(Data entries)
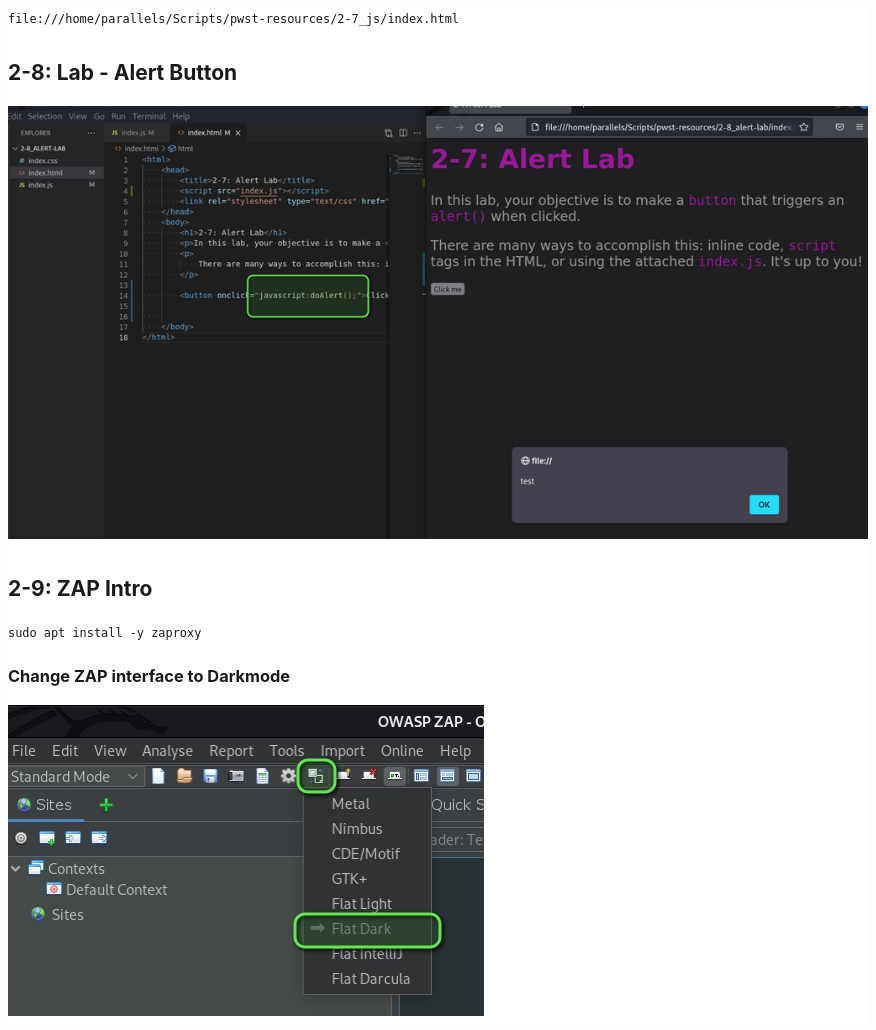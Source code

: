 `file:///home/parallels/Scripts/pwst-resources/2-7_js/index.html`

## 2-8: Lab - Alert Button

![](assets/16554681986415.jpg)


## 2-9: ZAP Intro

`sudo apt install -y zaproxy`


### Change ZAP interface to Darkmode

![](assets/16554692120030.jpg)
--
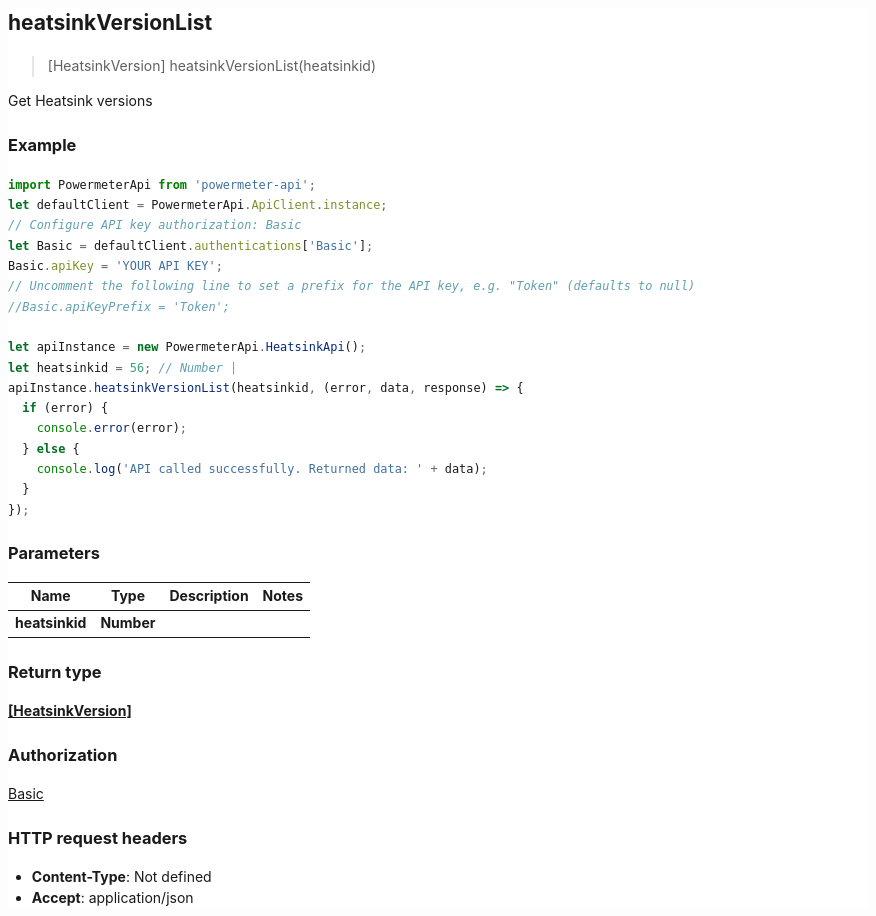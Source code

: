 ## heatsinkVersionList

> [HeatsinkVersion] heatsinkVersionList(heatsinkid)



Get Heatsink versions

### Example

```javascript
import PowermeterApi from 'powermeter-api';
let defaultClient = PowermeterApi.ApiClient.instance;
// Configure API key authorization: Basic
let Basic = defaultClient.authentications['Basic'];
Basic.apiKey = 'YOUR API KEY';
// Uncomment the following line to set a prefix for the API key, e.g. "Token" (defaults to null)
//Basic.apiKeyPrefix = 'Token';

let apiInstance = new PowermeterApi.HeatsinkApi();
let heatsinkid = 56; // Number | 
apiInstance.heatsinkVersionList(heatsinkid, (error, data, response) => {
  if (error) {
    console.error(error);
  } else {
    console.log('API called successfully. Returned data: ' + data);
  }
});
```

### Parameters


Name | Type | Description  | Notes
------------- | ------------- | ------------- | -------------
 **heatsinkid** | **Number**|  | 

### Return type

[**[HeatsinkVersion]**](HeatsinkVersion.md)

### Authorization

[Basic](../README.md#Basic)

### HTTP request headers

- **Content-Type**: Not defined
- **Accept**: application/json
...
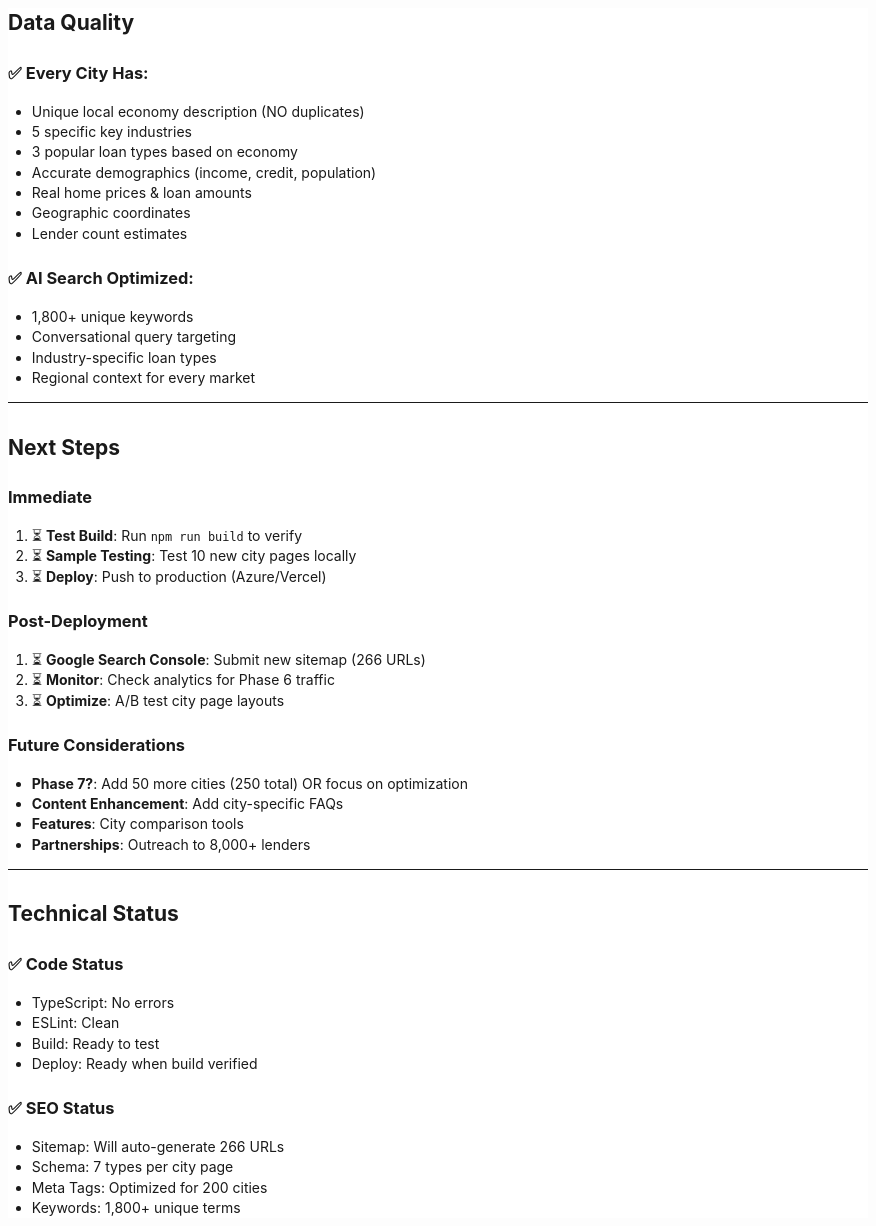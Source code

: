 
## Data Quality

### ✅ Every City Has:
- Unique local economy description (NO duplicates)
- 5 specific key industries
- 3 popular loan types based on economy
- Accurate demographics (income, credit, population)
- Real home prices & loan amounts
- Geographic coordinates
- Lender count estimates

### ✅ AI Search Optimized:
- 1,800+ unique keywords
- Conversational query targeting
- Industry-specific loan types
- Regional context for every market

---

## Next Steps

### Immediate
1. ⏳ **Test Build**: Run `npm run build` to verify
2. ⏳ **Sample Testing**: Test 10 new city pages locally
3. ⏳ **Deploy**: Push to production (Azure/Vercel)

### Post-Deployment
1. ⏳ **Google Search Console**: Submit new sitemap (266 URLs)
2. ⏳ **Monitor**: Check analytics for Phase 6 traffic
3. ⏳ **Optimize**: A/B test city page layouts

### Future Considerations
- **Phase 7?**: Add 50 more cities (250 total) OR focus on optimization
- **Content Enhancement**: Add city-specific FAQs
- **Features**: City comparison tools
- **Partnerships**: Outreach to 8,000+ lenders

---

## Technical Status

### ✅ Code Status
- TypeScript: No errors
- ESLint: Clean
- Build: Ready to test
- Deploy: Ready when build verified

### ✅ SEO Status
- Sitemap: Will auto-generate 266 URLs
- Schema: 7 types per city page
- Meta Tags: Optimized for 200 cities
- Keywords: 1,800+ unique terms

> _Aim of the task_:
Look through the records for the string "Phase". Copy every line that has it.

> _Solution to the problem_:
2. ⏳ **Monitor**: Check analytics for Phase 6 traffic
- **Phase 7?**: Add 50 more cities (250 total) OR focus on optimization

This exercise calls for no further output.